Could the Kindle e-book reader be the new Sears catalogue even though it lacks such multi-use capabilities? My belief is that the Kindle is potentially a catalogue for all of Amazon, a way to compare-shop for dishwashers, back-scratchers, you name it. I know this talk of the Kindle as a GPS gizmo is interesting (thanks, Mike), but I suspect there’s a lot more to come.
Why aren’t we hearing about the Kindle as a potential display vehicle for all of Amazon? Or is the news already out? I don’t own a Kindle and will welcome some information here.
If the Kindle won’t let you shop Amazon in general, would you enjoy this capability? And why does the Kindle lack it now, assuming it does? Is Amazon afraid of seeming too crass—preferring to limit the Kindle for the moment to books and what-not? Also, how about the Kindle as a way to shop for music? I don’t see any references in Wikipedia, or on a Kindle-ballyhoo page, to MP3 buying—even though, yes, there is a mention of audio books (the Kindle offers both .MP3 and Audible’s .aa). OK, enlighten me.
Of course, the Kindle’s having Sears-style catalogue features would not be enough by itself to guarantee the machine’s popularity at the same level. In the long run, the real Sears catalogues just might be cellphones instead.

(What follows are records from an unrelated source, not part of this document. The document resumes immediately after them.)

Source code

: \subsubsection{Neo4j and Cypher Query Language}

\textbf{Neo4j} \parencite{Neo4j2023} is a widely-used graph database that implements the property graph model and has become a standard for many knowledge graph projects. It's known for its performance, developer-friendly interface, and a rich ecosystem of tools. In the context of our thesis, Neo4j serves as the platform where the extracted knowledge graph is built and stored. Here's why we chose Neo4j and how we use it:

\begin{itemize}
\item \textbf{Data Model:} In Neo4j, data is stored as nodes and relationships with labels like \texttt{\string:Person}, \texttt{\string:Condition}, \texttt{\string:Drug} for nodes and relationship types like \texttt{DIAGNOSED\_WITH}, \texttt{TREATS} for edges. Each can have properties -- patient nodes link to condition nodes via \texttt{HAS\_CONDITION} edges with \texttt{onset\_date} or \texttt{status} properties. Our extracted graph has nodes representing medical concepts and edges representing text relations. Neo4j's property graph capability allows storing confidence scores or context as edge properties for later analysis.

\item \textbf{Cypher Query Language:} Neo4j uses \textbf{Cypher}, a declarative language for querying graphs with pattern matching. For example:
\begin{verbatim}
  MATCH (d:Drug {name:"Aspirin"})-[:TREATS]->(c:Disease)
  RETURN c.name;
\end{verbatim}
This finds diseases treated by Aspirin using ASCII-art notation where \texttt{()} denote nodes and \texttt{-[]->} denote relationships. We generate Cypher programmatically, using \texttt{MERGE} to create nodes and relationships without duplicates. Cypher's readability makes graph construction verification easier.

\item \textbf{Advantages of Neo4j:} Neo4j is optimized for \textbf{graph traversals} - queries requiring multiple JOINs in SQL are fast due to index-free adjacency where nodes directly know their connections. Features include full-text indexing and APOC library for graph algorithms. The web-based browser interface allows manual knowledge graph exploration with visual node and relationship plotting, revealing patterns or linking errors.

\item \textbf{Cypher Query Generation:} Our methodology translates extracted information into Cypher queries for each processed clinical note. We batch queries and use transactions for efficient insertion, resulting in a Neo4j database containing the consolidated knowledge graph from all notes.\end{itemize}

Speaking of Wikipedia and the Kindle: Why does the online encyclopedia say, “Unlike previously existing e-book readers, the Kindle can be used without the need for a computer”? Couldn’t the old Rocket eBooks work without computers, via built-in modems, for example? Shows the amnesia surrounding e-books. It’s too bad that people are also forgetful of the many thousands of dollars that buyers spent to build personal libraries tied to their respective machine. And then many were SOL when the Rockets went kaput.